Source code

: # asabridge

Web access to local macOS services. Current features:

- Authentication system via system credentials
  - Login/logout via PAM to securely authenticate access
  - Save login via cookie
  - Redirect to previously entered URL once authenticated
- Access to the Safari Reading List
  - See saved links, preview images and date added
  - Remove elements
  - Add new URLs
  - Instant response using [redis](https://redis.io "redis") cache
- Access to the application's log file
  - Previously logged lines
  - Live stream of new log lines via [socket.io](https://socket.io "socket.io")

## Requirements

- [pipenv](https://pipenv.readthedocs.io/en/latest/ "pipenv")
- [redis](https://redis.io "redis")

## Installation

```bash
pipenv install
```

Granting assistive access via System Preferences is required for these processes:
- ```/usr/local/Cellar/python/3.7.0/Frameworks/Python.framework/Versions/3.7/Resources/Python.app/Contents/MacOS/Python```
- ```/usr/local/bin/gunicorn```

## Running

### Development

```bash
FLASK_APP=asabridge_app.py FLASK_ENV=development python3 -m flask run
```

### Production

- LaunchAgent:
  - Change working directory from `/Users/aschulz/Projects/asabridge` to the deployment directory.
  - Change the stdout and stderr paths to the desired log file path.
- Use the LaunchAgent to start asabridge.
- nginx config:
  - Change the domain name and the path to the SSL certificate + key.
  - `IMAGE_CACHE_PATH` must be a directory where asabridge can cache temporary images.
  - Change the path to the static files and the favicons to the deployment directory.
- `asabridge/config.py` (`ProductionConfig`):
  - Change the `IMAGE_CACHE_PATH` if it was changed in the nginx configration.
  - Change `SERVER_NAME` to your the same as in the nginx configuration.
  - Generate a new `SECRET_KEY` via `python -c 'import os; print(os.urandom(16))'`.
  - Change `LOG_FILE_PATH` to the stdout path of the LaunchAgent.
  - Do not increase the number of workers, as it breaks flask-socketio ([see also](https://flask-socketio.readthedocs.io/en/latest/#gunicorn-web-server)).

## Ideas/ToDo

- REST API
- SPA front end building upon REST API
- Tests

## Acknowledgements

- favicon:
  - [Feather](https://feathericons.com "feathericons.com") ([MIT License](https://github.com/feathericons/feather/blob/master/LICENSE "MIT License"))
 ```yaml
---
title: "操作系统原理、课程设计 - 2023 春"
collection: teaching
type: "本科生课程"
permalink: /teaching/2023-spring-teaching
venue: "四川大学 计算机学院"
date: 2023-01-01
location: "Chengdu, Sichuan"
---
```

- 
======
* * * *
__ACTIVITY__
Exactly as they appear above, output the lines of the data from the first through the one that contains "of the LaunchAgent.", and only those lines.

__YOUR RESPONSE__
Source code

: # asabridge

Web access to local macOS services. Current features:

- Authentication system via system credentials
  - Login/logout via PAM to securely authenticate access
  - Save login via cookie
  - Redirect to previously entered URL once authenticated
- Access to the Safari Reading List
  - See saved links, preview images and date added
  - Remove elements
  - Add new URLs
  - Instant response using [redis](https://redis.io "redis") cache
- Access to the application's log file
  - Previously logged lines
  - Live stream of new log lines via [socket.io](https://socket.io "socket.io")

## Requirements

- [pipenv](https://pipenv.readthedocs.io/en/latest/ "pipenv")
- [redis](https://redis.io "redis")

## Installation

```bash
pipenv install
```

Granting assistive access via System Preferences is required for these processes:
- ```/usr/local/Cellar/python/3.7.0/Frameworks/Python.framework/Versions/3.7/Resources/Python.app/Contents/MacOS/Python```
- ```/usr/local/bin/gunicorn```

## Running

### Development

```bash
FLASK_APP=asabridge_app.py FLASK_ENV=development python3 -m flask run
```

### Production

- LaunchAgent:
  - Change working directory from `/Users/aschulz/Projects/asabridge` to the deployment directory.
  - Change the stdout and stderr paths to the desired log file path.
- Use the LaunchAgent to start asabridge.
- nginx config:
  - Change the domain name and the path to the SSL certificate + key.
  - `IMAGE_CACHE_PATH` must be a directory where asabridge can cache temporary images.
  - Change the path to the static files and the favicons to the deployment directory.
- `asabridge/config.py` (`ProductionConfig`):
  - Change the `IMAGE_CACHE_PATH` if it was changed in the nginx configration.
  - Change `SERVER_NAME` to your the same as in the nginx configuration.
  - Generate a new `SECRET_KEY` via `python -c 'import os; print(os.urandom(16))'`.
  - Change `LOG_FILE_PATH` to the stdout path of the LaunchAgent.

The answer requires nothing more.